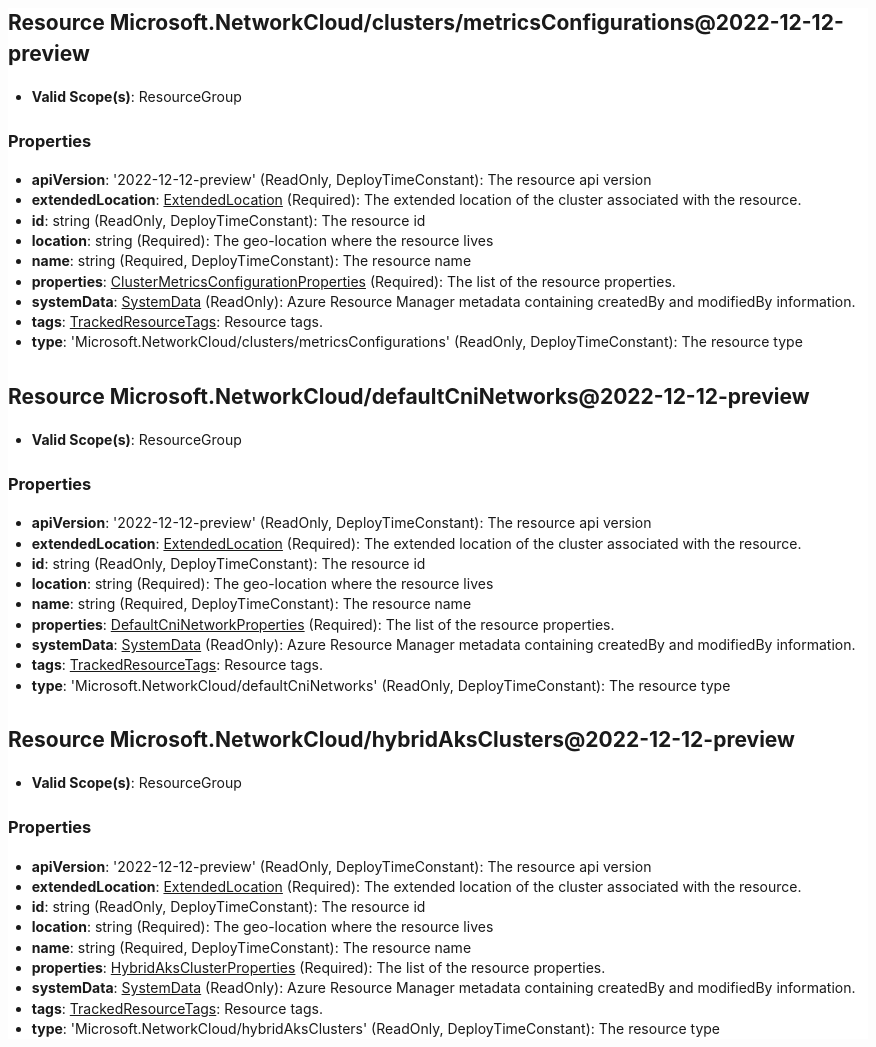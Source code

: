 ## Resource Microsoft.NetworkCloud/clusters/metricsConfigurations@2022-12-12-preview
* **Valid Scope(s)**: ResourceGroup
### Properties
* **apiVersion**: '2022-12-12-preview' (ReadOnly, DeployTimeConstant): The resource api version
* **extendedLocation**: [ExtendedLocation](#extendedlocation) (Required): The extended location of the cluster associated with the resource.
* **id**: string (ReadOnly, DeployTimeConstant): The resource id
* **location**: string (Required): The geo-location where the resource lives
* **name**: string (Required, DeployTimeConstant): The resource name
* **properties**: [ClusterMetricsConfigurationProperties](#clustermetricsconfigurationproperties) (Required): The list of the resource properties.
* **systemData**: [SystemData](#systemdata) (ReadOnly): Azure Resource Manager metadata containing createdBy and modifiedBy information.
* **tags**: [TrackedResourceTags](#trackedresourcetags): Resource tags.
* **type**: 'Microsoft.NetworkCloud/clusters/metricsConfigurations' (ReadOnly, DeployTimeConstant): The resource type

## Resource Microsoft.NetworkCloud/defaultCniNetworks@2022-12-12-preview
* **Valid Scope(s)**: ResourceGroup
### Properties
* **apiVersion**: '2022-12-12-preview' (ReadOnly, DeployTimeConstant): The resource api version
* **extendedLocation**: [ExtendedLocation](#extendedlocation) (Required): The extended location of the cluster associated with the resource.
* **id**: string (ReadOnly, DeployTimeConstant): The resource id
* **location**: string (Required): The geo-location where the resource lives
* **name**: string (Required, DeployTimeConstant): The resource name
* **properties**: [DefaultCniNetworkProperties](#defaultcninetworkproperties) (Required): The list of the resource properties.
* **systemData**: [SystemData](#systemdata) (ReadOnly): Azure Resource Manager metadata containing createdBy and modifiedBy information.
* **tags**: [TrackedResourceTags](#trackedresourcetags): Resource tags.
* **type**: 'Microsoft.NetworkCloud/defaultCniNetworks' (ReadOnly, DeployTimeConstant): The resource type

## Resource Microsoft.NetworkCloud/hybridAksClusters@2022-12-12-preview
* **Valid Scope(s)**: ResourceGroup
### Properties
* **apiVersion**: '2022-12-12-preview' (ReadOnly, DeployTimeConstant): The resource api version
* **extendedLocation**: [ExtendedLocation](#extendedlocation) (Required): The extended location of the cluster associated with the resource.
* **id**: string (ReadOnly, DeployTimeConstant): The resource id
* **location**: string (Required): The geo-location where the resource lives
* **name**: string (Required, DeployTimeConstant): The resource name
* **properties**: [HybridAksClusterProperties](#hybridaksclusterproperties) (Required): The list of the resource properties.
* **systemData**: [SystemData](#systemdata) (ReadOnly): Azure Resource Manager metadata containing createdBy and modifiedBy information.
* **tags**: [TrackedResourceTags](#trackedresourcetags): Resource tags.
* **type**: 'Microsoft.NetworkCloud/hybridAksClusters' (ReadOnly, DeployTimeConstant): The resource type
☆ ☆ ☆ ☆ ☆
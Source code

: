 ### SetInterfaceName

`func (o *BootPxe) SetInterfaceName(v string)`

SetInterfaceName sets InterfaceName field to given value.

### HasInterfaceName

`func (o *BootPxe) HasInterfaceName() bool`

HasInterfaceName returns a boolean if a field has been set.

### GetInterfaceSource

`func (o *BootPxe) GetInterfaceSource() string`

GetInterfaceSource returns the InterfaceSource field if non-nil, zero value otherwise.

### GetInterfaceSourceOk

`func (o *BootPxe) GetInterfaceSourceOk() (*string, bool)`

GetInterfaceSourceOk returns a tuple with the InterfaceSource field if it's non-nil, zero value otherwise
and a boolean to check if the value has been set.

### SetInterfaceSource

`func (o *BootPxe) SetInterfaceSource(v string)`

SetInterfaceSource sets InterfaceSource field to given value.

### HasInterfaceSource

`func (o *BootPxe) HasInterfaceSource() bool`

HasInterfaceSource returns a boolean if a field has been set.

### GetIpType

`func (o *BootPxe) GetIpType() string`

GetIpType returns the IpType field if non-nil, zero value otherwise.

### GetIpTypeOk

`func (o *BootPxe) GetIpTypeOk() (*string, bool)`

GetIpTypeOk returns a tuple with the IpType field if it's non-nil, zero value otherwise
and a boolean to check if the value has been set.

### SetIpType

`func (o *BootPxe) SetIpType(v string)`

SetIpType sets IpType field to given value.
☆ ☆ ☆ ☆ ☆
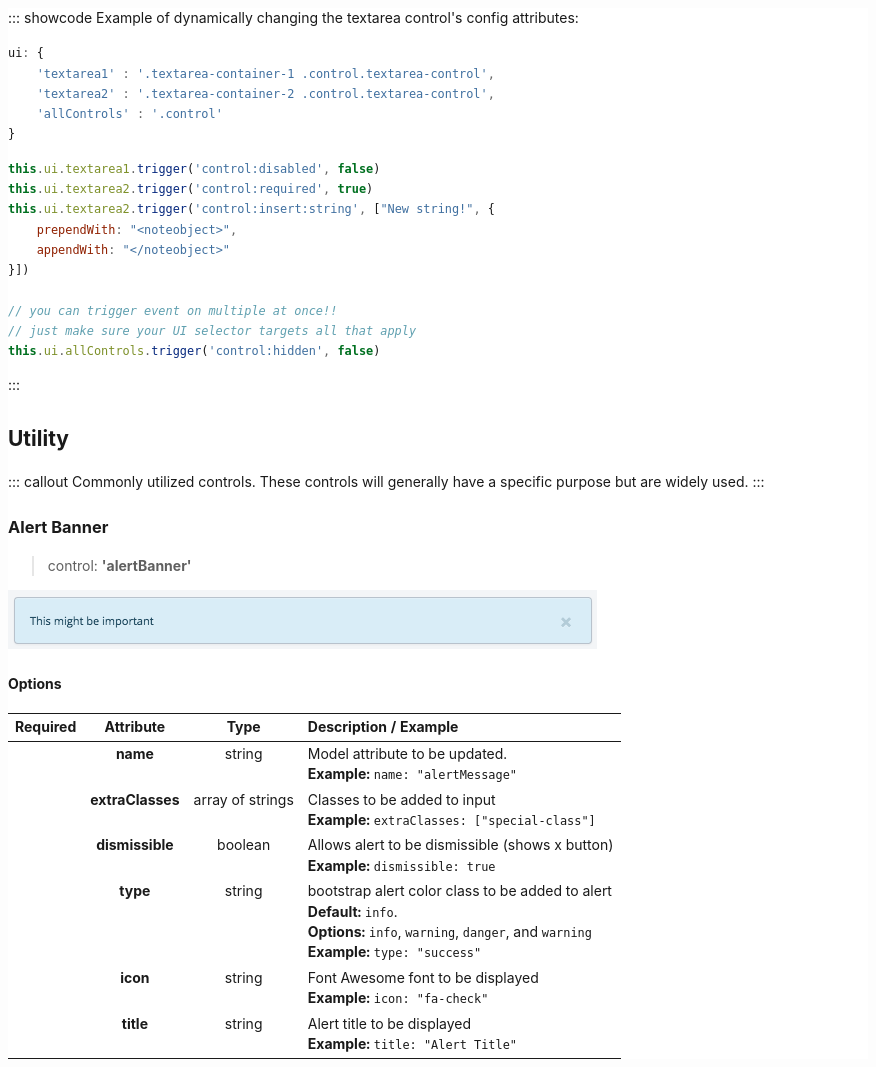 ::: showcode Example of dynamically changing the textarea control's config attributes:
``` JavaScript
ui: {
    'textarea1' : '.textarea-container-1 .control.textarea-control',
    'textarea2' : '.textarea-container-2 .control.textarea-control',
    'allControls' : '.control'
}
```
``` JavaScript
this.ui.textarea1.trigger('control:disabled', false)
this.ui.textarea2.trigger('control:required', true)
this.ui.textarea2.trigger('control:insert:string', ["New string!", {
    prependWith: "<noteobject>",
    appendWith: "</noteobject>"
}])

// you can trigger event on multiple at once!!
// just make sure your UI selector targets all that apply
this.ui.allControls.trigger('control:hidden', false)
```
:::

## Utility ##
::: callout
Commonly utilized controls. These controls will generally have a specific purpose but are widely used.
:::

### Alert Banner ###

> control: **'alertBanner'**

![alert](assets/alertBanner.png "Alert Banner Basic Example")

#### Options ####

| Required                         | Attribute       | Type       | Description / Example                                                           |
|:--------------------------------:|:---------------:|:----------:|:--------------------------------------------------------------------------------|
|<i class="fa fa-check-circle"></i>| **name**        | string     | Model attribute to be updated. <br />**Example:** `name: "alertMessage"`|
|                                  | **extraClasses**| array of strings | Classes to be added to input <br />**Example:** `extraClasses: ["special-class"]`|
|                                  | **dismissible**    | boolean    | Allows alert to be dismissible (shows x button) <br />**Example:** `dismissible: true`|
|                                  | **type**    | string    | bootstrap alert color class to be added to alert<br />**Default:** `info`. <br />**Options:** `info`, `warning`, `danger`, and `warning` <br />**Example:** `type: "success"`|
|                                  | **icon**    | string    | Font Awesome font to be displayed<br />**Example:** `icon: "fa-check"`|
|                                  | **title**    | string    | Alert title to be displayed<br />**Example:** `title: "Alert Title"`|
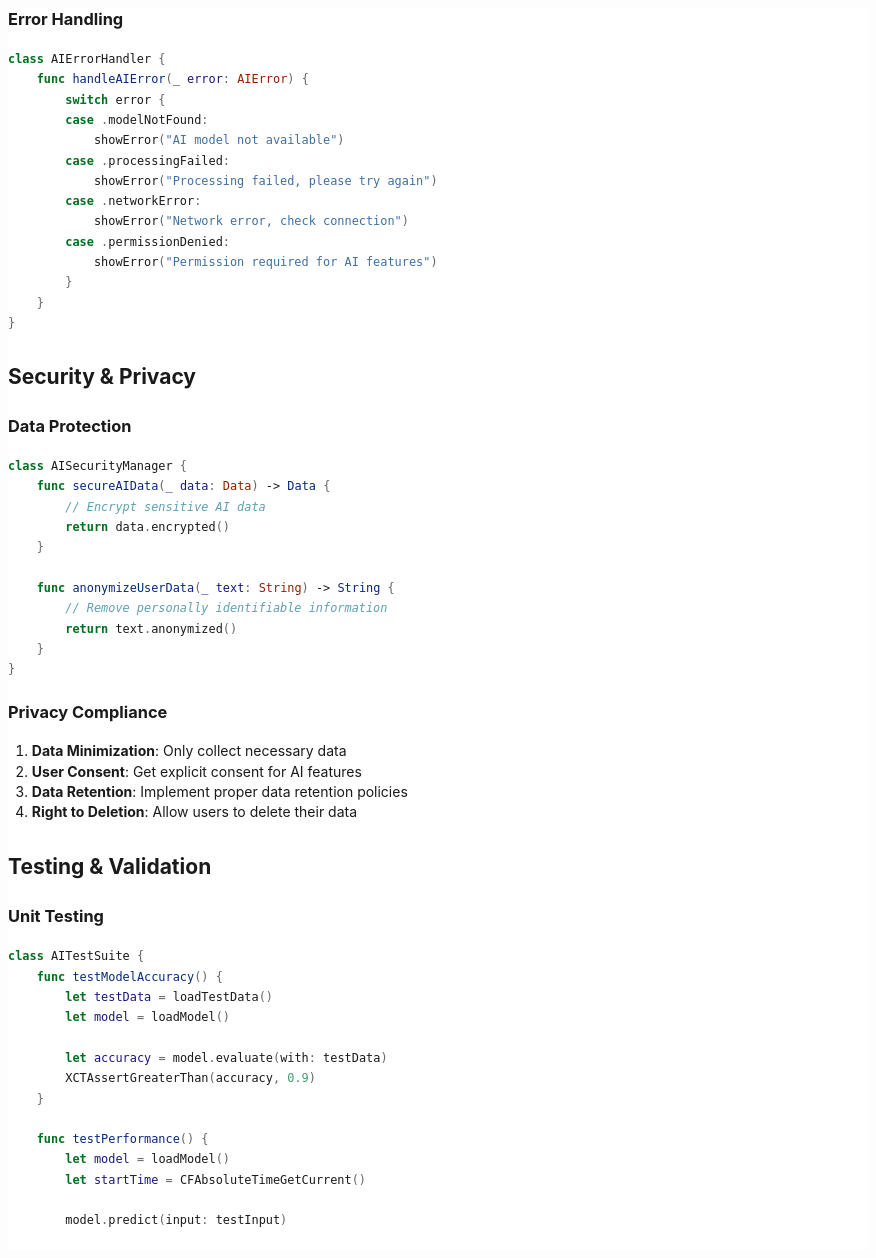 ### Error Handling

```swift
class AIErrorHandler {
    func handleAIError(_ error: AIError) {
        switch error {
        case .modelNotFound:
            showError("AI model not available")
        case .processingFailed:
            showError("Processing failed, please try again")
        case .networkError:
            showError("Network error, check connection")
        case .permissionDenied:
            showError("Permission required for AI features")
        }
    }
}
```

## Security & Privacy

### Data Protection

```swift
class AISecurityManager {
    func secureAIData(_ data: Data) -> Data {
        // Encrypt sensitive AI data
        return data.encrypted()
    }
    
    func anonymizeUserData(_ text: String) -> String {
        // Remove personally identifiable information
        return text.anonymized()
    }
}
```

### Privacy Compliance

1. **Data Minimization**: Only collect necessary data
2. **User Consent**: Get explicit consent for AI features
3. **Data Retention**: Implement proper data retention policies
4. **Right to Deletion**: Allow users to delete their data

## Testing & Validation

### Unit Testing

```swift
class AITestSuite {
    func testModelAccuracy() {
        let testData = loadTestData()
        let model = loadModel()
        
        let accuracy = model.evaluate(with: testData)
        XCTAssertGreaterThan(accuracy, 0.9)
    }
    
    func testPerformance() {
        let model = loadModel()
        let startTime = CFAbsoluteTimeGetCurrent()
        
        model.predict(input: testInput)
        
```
☆ ☆ ☆ ☆ ☆
* _WHAT THE EXERCISE ASKS_
Check every line of the records, and copy the ones that hold the word "metricsConfigurations".

* _WRITTEN ANSWER_
: ## Resource Microsoft.NetworkCloud/clusters/metricsConfigurations@2022-12-12-preview
* **type**: 'Microsoft.NetworkCloud/clusters/metricsConfigurations' (ReadOnly, DeployTimeConstant): The resource type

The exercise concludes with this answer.